Members of different L’Arche communities processing into Canterbury Cathedral to celebrate 50 years of L’Arche and 40 years of L’Arche in the UK.
Tony Gibbings was a founder member of L’Arche Kent and is now leader of L’Arche in Ipswich. He has shared with us his reflection on L’Arche as seen by an Irish comedian, Tommy Tiernan.
As Tony says, the writer speaks to the Irish context. So he has a few things wrong for the rest of us. In most of the world L’Arche is not just a “Catholic community”… and there is not “a chapel in every house”. We can pray around the shared table, or in the sitting room.
Tony writes:
This column (see link below) was handed to me by a friend. Apparently Tommy Tiernan is an Irish comedian and as foul-mouthed as they come these days.
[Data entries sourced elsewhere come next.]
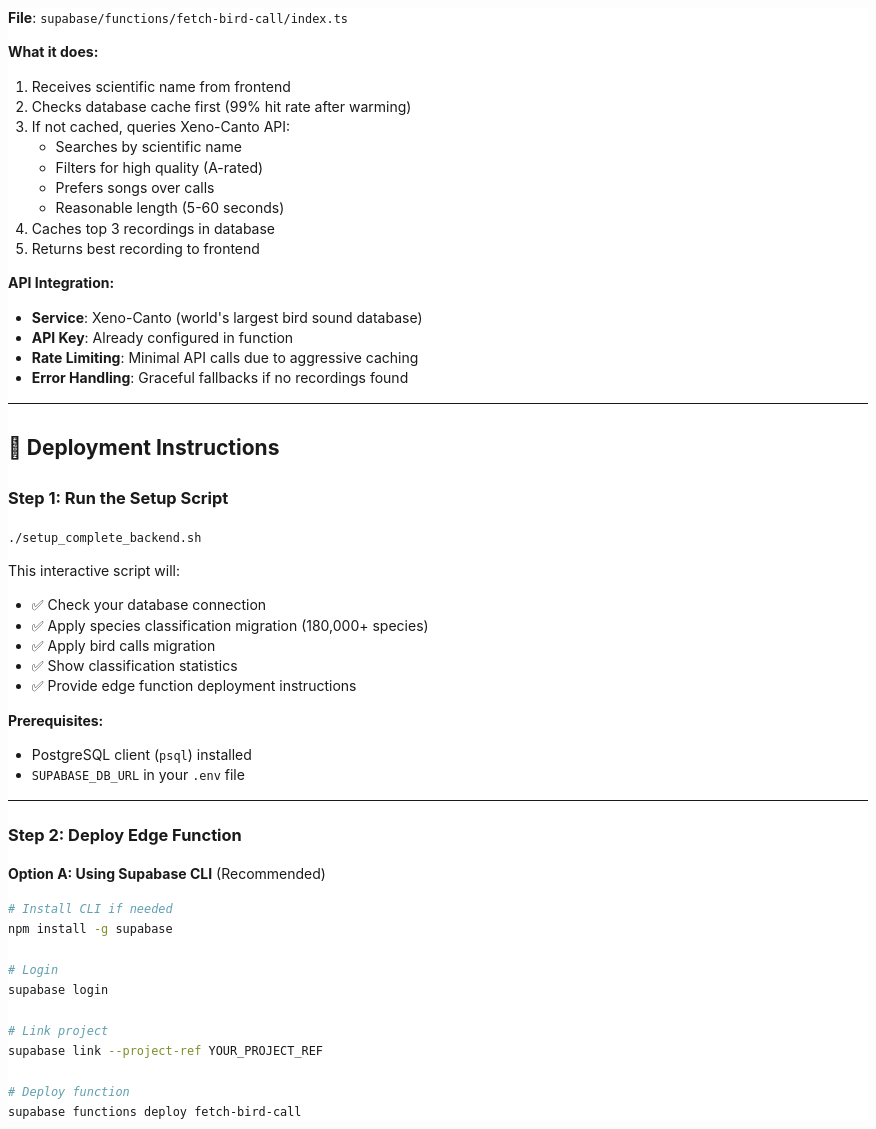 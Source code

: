 **File**: `supabase/functions/fetch-bird-call/index.ts`

**What it does:**
1. Receives scientific name from frontend
2. Checks database cache first (99% hit rate after warming)
3. If not cached, queries Xeno-Canto API:
   - Searches by scientific name
   - Filters for high quality (A-rated)
   - Prefers songs over calls
   - Reasonable length (5-60 seconds)
4. Caches top 3 recordings in database
5. Returns best recording to frontend

**API Integration:**
- **Service**: Xeno-Canto (world's largest bird sound database)
- **API Key**: Already configured in function
- **Rate Limiting**: Minimal API calls due to aggressive caching
- **Error Handling**: Graceful fallbacks if no recordings found

---

## 🚀 Deployment Instructions

### Step 1: Run the Setup Script

```bash
./setup_complete_backend.sh
```

This interactive script will:
- ✅ Check your database connection
- ✅ Apply species classification migration (180,000+ species)
- ✅ Apply bird calls migration
- ✅ Show classification statistics
- ✅ Provide edge function deployment instructions

**Prerequisites:**
- PostgreSQL client (`psql`) installed
- `SUPABASE_DB_URL` in your `.env` file

---

### Step 2: Deploy Edge Function

**Option A: Using Supabase CLI** (Recommended)

```bash
# Install CLI if needed
npm install -g supabase

# Login
supabase login

# Link project
supabase link --project-ref YOUR_PROJECT_REF

# Deploy function
supabase functions deploy fetch-bird-call
```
I, for one, do not find it easy that all real political resistance in our Western culture seems to only reside in the entertainment industry, rather than politicians or journalists. Recent news reports that some 30 0r 40 journalists have died in 2017 while reporting in war zones or because they exposed corruption or anti-government views shows the danger of challenging oppressive aspects of our world. Comedians sometimes seem to be the only remaining pockets of resistance, limited by being mere entertainers, but perhaps protected from being targeted themselves.
L’Arche was founded as a resistance and alternative to a society based on power-play. In this article Tommy Tiernan brings that dynamic vision to life and up-to-date for 2018. He has said in one of his other regular columns that “I like going to Mass – it’s all about the losers”. Touché. L’Arche’s prophetic message for the church is just that. We are not made more human by our strength or our success: We are made human by acknowledging our vulnerability and failures. We all need a bit of strength and success, but that is not what brings us into true relationship with ourselves, each other, or God. Community helps us to re-connect with our whole self – this is why those who taste L’Arche and the people at the heart of it cannot get away from the promise of authenticity that it holds out to us.
My prayer for 2018 is that all those with responsibility in the Church will grow in their understanding that what we need to see reflected in the Mass is the compassion of God, not what we have had in recent years – a distasteful attempt by the power-players in the Church to use the Mass to attempt to “correct” those who recognise that God is a God of relationship, not of power-play.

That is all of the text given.